*** Begin section ***

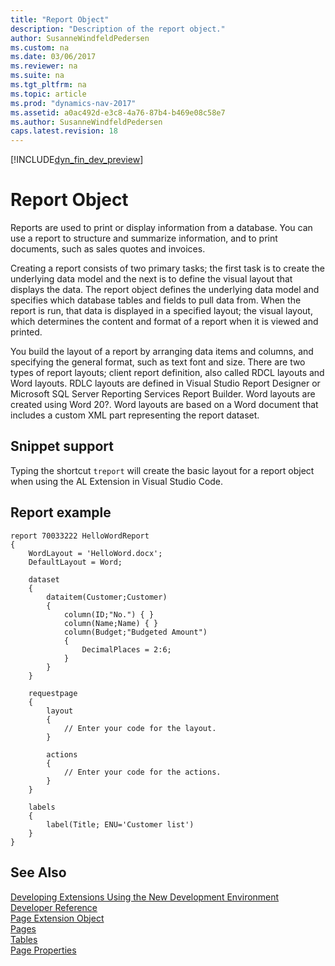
 ```yaml
---
title: "Report Object"
description: "Description of the report object."
author: SusanneWindfeldPedersen
ms.custom: na
ms.date: 03/06/2017
ms.reviewer: na
ms.suite: na
ms.tgt_pltfrm: na
ms.topic: article
ms.prod: "dynamics-nav-2017"
ms.assetid: a0ac492d-e3c8-4a76-87b4-b469e08c58e7
ms.author: SusanneWindfeldPedersen
caps.latest.revision: 18
---
```


[!INCLUDE[dyn_fin_dev_preview](../dynamics-nav/includes/newdev_dev_preview.md)]

# Report Object
Reports are used to print or display information from a database. You can use a report to structure and summarize information, and to print documents, such as sales quotes and invoices. 

Creating a report consists of two primary tasks; the first task is to create the underlying data model and the next is to define the visual layout that displays the data. The report object defines the underlying data model and specifies which database tables and fields to pull data from. When the report is run, that data is displayed in a specified layout; the visual layout, which determines the content and format of a report when it is viewed and printed. 

You build the layout of a report by arranging data items and columns, and specifying the general format, such as text font and size. There are two types of report layouts; client report definition, also called RDCL layouts and Word layouts. RDLC layouts are defined in Visual Studio Report Designer or Microsoft SQL Server Reporting Services Report Builder. Word layouts are created using Word 20?. Word layouts are based on a Word document that includes a custom XML part representing the report dataset.

## Snippet support
Typing the shortcut ```treport``` will create the basic layout for a report object when using the AL Extension in Visual Studio Code.

## Report example

```
report 70033222 HelloWordReport
{
    WordLayout = 'HelloWord.docx';
    DefaultLayout = Word;

    dataset
    {
        dataitem(Customer;Customer)
        {
            column(ID;"No.") { }
            column(Name;Name) { }
            column(Budget;"Budgeted Amount")
            {
                DecimalPlaces = 2:6;
            }
        }
    }

    requestpage
    {
        layout
        {
            // Enter your code for the layout.
        }
    
        actions
        {
            // Enter your code for the actions.
        }
    }

    labels
    {
        label(Title; ENU='Customer list')
    }
}

```

## See Also
[Developing Extensions Using the New Development Environment](newdev-dev-overview.md)  
[Developer Reference](newdev-reference-overview.md)  
[Page Extension Object](newdev-page-ext-object.md)  
[Pages](pages.md)  
[Tables](tables.md)  
[Page Properties](page-properties.md)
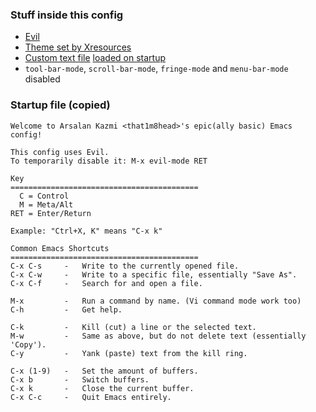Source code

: ### Stuff inside this config
+ [Evil](https://github.com/emacs-evil/evil)
+ [Theme set by Xresources](https://github.com/That1M8Head/.emacs.d/blob/main/.Xresources)
+ [Custom text file](https://github.com/That1M8Head/.emacs.d/blob/main/startup.txt) [loaded on startup](https://github.com/That1M8Head/.emacs.d/blob/main/init.el#L16)
+ `tool-bar-mode`, `scroll-bar-mode`, `fringe-mode` and `menu-bar-mode` disabled

### Startup file (copied)
```
Welcome to Arsalan Kazmi <that1m8head>'s epic(ally basic) Emacs config!

This config uses Evil.
To temporarily disable it: M-x evil-mode RET

Key
==========================================
  C = Control
  M = Meta/Alt
RET = Enter/Return

Example: "Ctrl+X, K" means "C-x k"

Common Emacs Shortcuts
==========================================
C-x C-s     -   Write to the currently opened file.
C-x C-w     -   Write to a specific file, essentially "Save As".
C-x C-f     -   Search for and open a file.

M-x         -   Run a command by name. (Vi command mode work too)
C-h         -   Get help.

C-k         -   Kill (cut) a line or the selected text.
M-w         -   Same as above, but do not delete text (essentially 'Copy').
C-y         -   Yank (paste) text from the kill ring.

C-x (1-9)   -   Set the amount of buffers.
C-x b       -   Switch buffers.
C-x k       -   Close the current buffer.
C-x C-c	    -   Quit Emacs entirely.
```
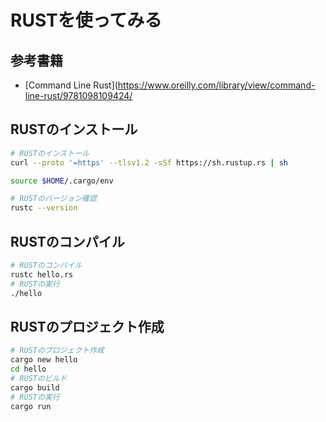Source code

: # RUSTを使ってみる

## 参考書籍

- [Command Line Rust](https://www.oreilly.com/library/view/command-line-rust/9781098109424/

## RUSTのインストール

```bash
# RUSTのインストール
curl --proto '=https' --tlsv1.2 -sSf https://sh.rustup.rs | sh

source $HOME/.cargo/env

# RUSTのバージョン確認
rustc --version
```


## RUSTのコンパイル

```bash
# RUSTのコンパイル
rustc hello.rs
# RUSTの実行
./hello
```

## RUSTのプロジェクト作成

```bash
# RUSTのプロジェクト作成
cargo new hello
cd hello
# RUSTのビルド
cargo build
# RUSTの実行
cargo run
```
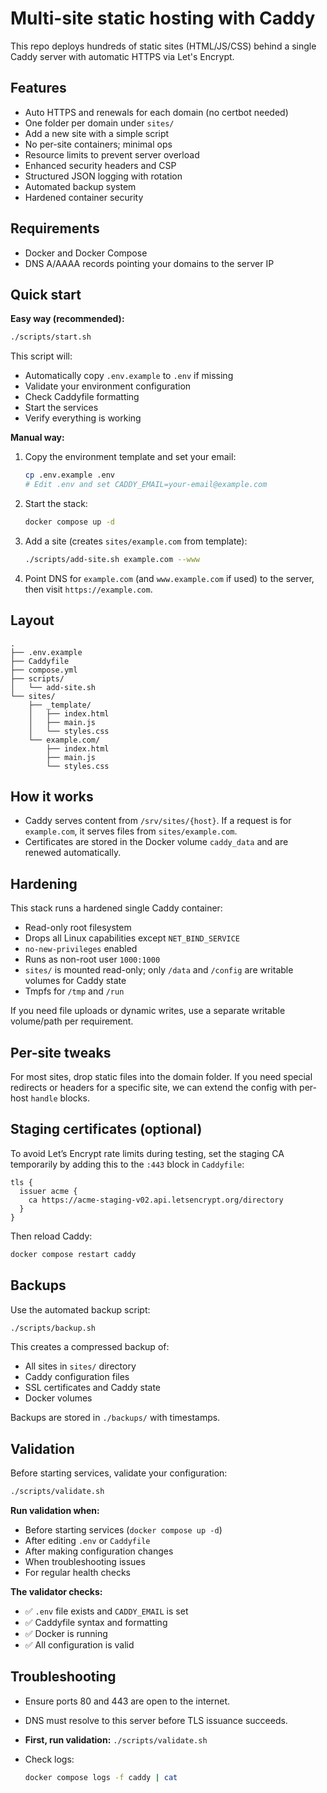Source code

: # Multi-site static hosting with Caddy

This repo deploys hundreds of static sites (HTML/JS/CSS) behind a single Caddy server with automatic HTTPS via Let's Encrypt.

## Features

- Auto HTTPS and renewals for each domain (no certbot needed)
- One folder per domain under `sites/`
- Add a new site with a simple script
- No per-site containers; minimal ops
- Resource limits to prevent server overload
- Enhanced security headers and CSP
- Structured JSON logging with rotation
- Automated backup system
- Hardened container security

## Requirements

- Docker and Docker Compose
- DNS A/AAAA records pointing your domains to the server IP

## Quick start

**Easy way (recommended):**
```bash
./scripts/start.sh
```

This script will:
- Automatically copy `.env.example` to `.env` if missing
- Validate your environment configuration
- Check Caddyfile formatting
- Start the services
- Verify everything is working

**Manual way:**
1. Copy the environment template and set your email:
   ```bash
   cp .env.example .env
   # Edit .env and set CADDY_EMAIL=your-email@example.com
   ```
2. Start the stack:
   ```bash
   docker compose up -d
   ```

3. Add a site (creates `sites/example.com` from template):

   ```bash
   ./scripts/add-site.sh example.com --www
   ```

4. Point DNS for `example.com` (and `www.example.com` if used) to the server, then visit `https://example.com`.

## Layout

```
.
├── .env.example
├── Caddyfile
├── compose.yml
├── scripts/
│   └── add-site.sh
└── sites/
    ├── _template/
    │   ├── index.html
    │   ├── main.js
    │   └── styles.css
    └── example.com/
        ├── index.html
        ├── main.js
        └── styles.css
```

## How it works

- Caddy serves content from `/srv/sites/{host}`. If a request is for `example.com`, it serves files from `sites/example.com`.
- Certificates are stored in the Docker volume `caddy_data` and are renewed automatically.

## Hardening

This stack runs a hardened single Caddy container:

- Read-only root filesystem
- Drops all Linux capabilities except `NET_BIND_SERVICE`
- `no-new-privileges` enabled
- Runs as non-root user `1000:1000`
- `sites/` is mounted read-only; only `/data` and `/config` are writable volumes for Caddy state
- Tmpfs for `/tmp` and `/run`

If you need file uploads or dynamic writes, use a separate writable volume/path per requirement.

## Per-site tweaks

For most sites, drop static files into the domain folder. If you need special redirects or headers for a specific site, we can extend the config with per-host `handle` blocks.

## Staging certificates (optional)

To avoid Let’s Encrypt rate limits during testing, set the staging CA temporarily by adding this to the `:443` block in `Caddyfile`:

```caddy
tls {
  issuer acme {
    ca https://acme-staging-v02.api.letsencrypt.org/directory
  }
}
```

Then reload Caddy:

```bash
docker compose restart caddy
```

## Backups

Use the automated backup script:

```bash
./scripts/backup.sh
```

This creates a compressed backup of:
- All sites in `sites/` directory
- Caddy configuration files
- SSL certificates and Caddy state
- Docker volumes

Backups are stored in `./backups/` with timestamps.

## Validation

Before starting services, validate your configuration:

```bash
./scripts/validate.sh
```

**Run validation when:**
- Before starting services (`docker compose up -d`)
- After editing `.env` or `Caddyfile`
- After making configuration changes
- When troubleshooting issues
- For regular health checks

**The validator checks:**
- ✅ `.env` file exists and `CADDY_EMAIL` is set
- ✅ Caddyfile syntax and formatting
- ✅ Docker is running
- ✅ All configuration is valid

## Troubleshooting

- Ensure ports 80 and 443 are open to the internet.
- DNS must resolve to this server before TLS issuance succeeds.
- **First, run validation:** `./scripts/validate.sh`
- Check logs:

  ```bash
  docker compose logs -f caddy | cat
  ```


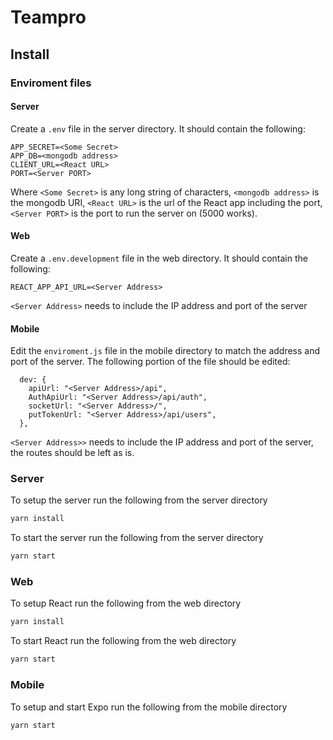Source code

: # Teampro

## Install

### Enviroment files
#### Server
Create a `.env` file in the server directory. It should contain the following:
```
APP_SECRET=<Some Secret>
APP_DB=<mongodb address>
CLIENT_URL=<React URL>
PORT=<Server PORT>
```
Where `<Some Secret>` is any long string of characters, `<mongodb address>` is the mongodb URI, `<React URL>` is the url of the React app including the port, `<Server PORT>` is the port to run the server on (5000 works).

#### Web
Create a `.env.development` file in the web directory. It should contain the following:
```
REACT_APP_API_URL=<Server Address>
```
`<Server Address>` needs to include the IP address and port of the server

#### Mobile
Edit the `enviroment.js` file in the mobile directory to match the address and port of the server. The following portion of the file should be edited:
```
  dev: {
    apiUrl: "<Server Address>/api",
    AuthApiUrl: "<Server Address>/api/auth",
    socketUrl: "<Server Address>/",
    putTokenUrl: "<Server Address>/api/users",
  },
```
`<Server Address>>` needs to include the IP address and port of the server, the routes should be left as is.


### Server
To setup the server run the following from the server directory
```bash
yarn install
```
To start the server run the following from the server directory
```bash
yarn start
```

### Web
To setup React run the following from the web directory
```bash
yarn install
```
To start React run the following from the web directory
```bash
yarn start
```

### Mobile
To setup and start Expo run the following from the mobile directory
```bash
yarn start
```
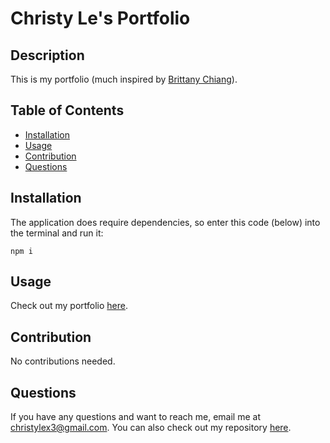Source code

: # Christy Le's Portfolio

## Description

This is my portfolio (much inspired by [Brittany Chiang](https://github.com/bchiang7)).

## Table of Contents

* [Installation](#installation)
* [Usage](#usage)
* [Contribution](#contribution)
* [Questions](#questions)

## Installation

The application does require dependencies, so enter this code (below) into the terminal and run it:
```
npm i
```

## Usage

Check out my portfolio [here]().

## Contribution

No contributions needed.

## Questions

If you have any questions and want to reach me, email me at <christylex3@gmail.com>. You can also check out my repository [here](https://github.com/christylex3).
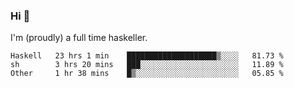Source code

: ### Hi 👋

I'm (proudly) a full time haskeller.

<!--START_SECTION:waka-->

```text
Haskell   23 hrs 1 min    ████████████████████▒░░░░   81.73 %
sh        3 hrs 20 mins   ███░░░░░░░░░░░░░░░░░░░░░░   11.89 %
Other     1 hr 38 mins    █▒░░░░░░░░░░░░░░░░░░░░░░░   05.85 %
```

<!--END_SECTION:waka-->
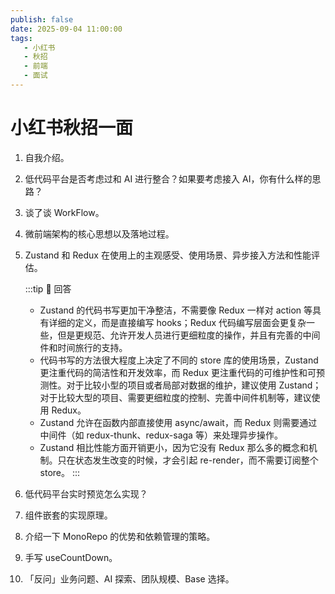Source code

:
 ```yaml
---
publish: false
date: 2025-09-04 11:00:00
tags:
   - 小红书
   - 秋招
   - 前端
   - 面试
---
```


# 小红书秋招一面

1. 自我介绍。
2. 低代码平台是否考虑过和 AI 进行整合？如果要考虑接入 AI，你有什么样的思路？
3. 谈了谈 WorkFlow。
4. 微前端架构的核心思想以及落地过程。
5. Zustand 和 Redux 在使用上的主观感受、使用场景、异步接入方法和性能评估。

   :::tip 📌 回答
   - Zustand 的代码书写更加干净整洁，不需要像 Redux 一样对 action 等具有详细的定义，而是直接编写 hooks；Redux 代码编写层面会更复杂一些，但是更规范、允许开发人员进行更细粒度的操作，并且有完善的中间件和时间旅行的支持。
   - 代码书写的方法很大程度上决定了不同的 store 库的使用场景，Zustand 更注重代码的简洁性和开发效率，而 Redux 更注重代码的可维护性和可预测性。对于比较小型的项目或者局部对数据的维护，建议使用 Zustand；对于比较大型的项目、需要更细粒度的控制、完善中间件机制等，建议使用 Redux。
   - Zustand 允许在函数内部直接使用 async/await，而 Redux 则需要通过中间件（如 redux-thunk、redux-saga 等）来处理异步操作。
   - Zustand 相比性能方面开销更小，因为它没有 Redux 那么多的概念和机制。只在状态发生改变的时候，才会引起 re-render，而不需要订阅整个 store。
   :::

6. 低代码平台实时预览怎么实现？
7. 组件嵌套的实现原理。
8. 介绍一下 MonoRepo 的优势和依赖管理的策略。
9.  手写 useCountDown。
10. 「反问」业务问题、AI 探索、团队规模、Base 选择。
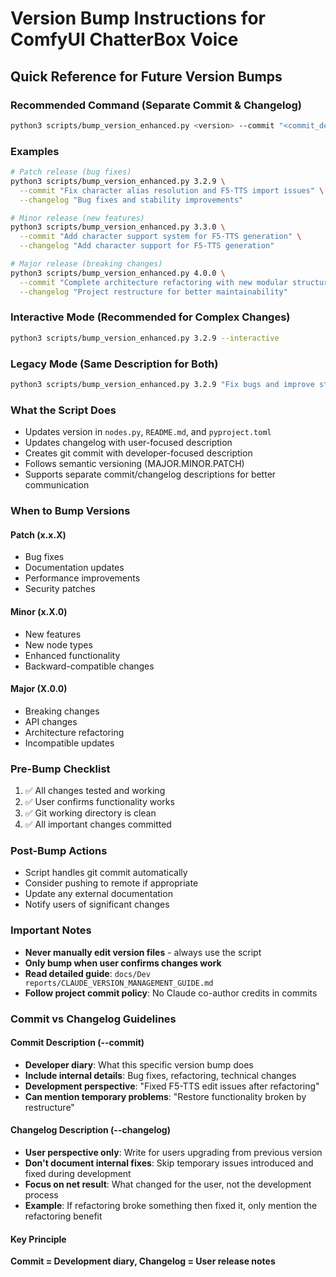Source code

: # Version Bump Instructions for ComfyUI ChatterBox Voice

## Quick Reference for Future Version Bumps

### Recommended Command (Separate Commit & Changelog)
```bash
python3 scripts/bump_version_enhanced.py <version> --commit "<commit_desc>" --changelog "<changelog_desc>"
```

### Examples
```bash
# Patch release (bug fixes)
python3 scripts/bump_version_enhanced.py 3.2.9 \
  --commit "Fix character alias resolution and F5-TTS import issues" \
  --changelog "Bug fixes and stability improvements"

# Minor release (new features)  
python3 scripts/bump_version_enhanced.py 3.3.0 \
  --commit "Add character support system for F5-TTS generation" \
  --changelog "Add character support for F5-TTS generation"

# Major release (breaking changes)
python3 scripts/bump_version_enhanced.py 4.0.0 \
  --commit "Complete architecture refactoring with new modular structure" \
  --changelog "Project restructure for better maintainability"
```

### Interactive Mode (Recommended for Complex Changes)
```bash
python3 scripts/bump_version_enhanced.py 3.2.9 --interactive
```

### Legacy Mode (Same Description for Both)
```bash
python3 scripts/bump_version_enhanced.py 3.2.9 "Fix bugs and improve stability"
```

### What the Script Does
- Updates version in `nodes.py`, `README.md`, and `pyproject.toml` 
- Updates changelog with user-focused description
- Creates git commit with developer-focused description
- Follows semantic versioning (MAJOR.MINOR.PATCH)
- Supports separate commit/changelog descriptions for better communication

### When to Bump Versions

#### Patch (x.x.X)
- Bug fixes
- Documentation updates
- Performance improvements
- Security patches

#### Minor (x.X.0)
- New features
- New node types
- Enhanced functionality
- Backward-compatible changes

#### Major (X.0.0)
- Breaking changes
- API changes
- Architecture refactoring
- Incompatible updates

### Pre-Bump Checklist
1. ✅ All changes tested and working
2. ✅ User confirms functionality works
3. ✅ Git working directory is clean
4. ✅ All important changes committed

### Post-Bump Actions
- Script handles git commit automatically
- Consider pushing to remote if appropriate
- Update any external documentation
- Notify users of significant changes

### Important Notes
- **Never manually edit version files** - always use the script
- **Only bump when user confirms changes work**
- **Read detailed guide**: `docs/Dev reports/CLAUDE_VERSION_MANAGEMENT_GUIDE.md`
- **Follow project commit policy**: No Claude co-author credits in commits

### Commit vs Changelog Guidelines

#### Commit Description (--commit)
- **Developer diary**: What this specific version bump does
- **Include internal details**: Bug fixes, refactoring, technical changes
- **Development perspective**: "Fixed F5-TTS edit issues after refactoring"
- **Can mention temporary problems**: "Restore functionality broken by restructure"

#### Changelog Description (--changelog)  
- **User perspective only**: Write for users upgrading from previous version
- **Don't document internal fixes**: Skip temporary issues introduced and fixed during development
- **Focus on net result**: What changed for the user, not the development process
- **Example**: If refactoring broke something then fixed it, only mention the refactoring benefit

#### Key Principle
**Commit = Development diary, Changelog = User release notes**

*** End section ***

The problem: Before answering, find the line with "Reports are used" in the records above; then reproduce exactly each line from the first through that line, leaving out pictures.

Expected answer:
 ```yaml
---
title: "Report Object"
description: "Description of the report object."
author: SusanneWindfeldPedersen
ms.custom: na
ms.date: 03/06/2017
ms.reviewer: na
ms.suite: na
ms.tgt_pltfrm: na
ms.topic: article
ms.prod: "dynamics-nav-2017"
ms.assetid: a0ac492d-e3c8-4a76-87b4-b469e08c58e7
ms.author: SusanneWindfeldPedersen
caps.latest.revision: 18
---
```


[!INCLUDE[dyn_fin_dev_preview](../dynamics-nav/includes/newdev_dev_preview.md)]

# Report Object
Reports are used to print or display information from a database. You can use a report to structure and summarize information, and to print documents, such as sales quotes and invoices. 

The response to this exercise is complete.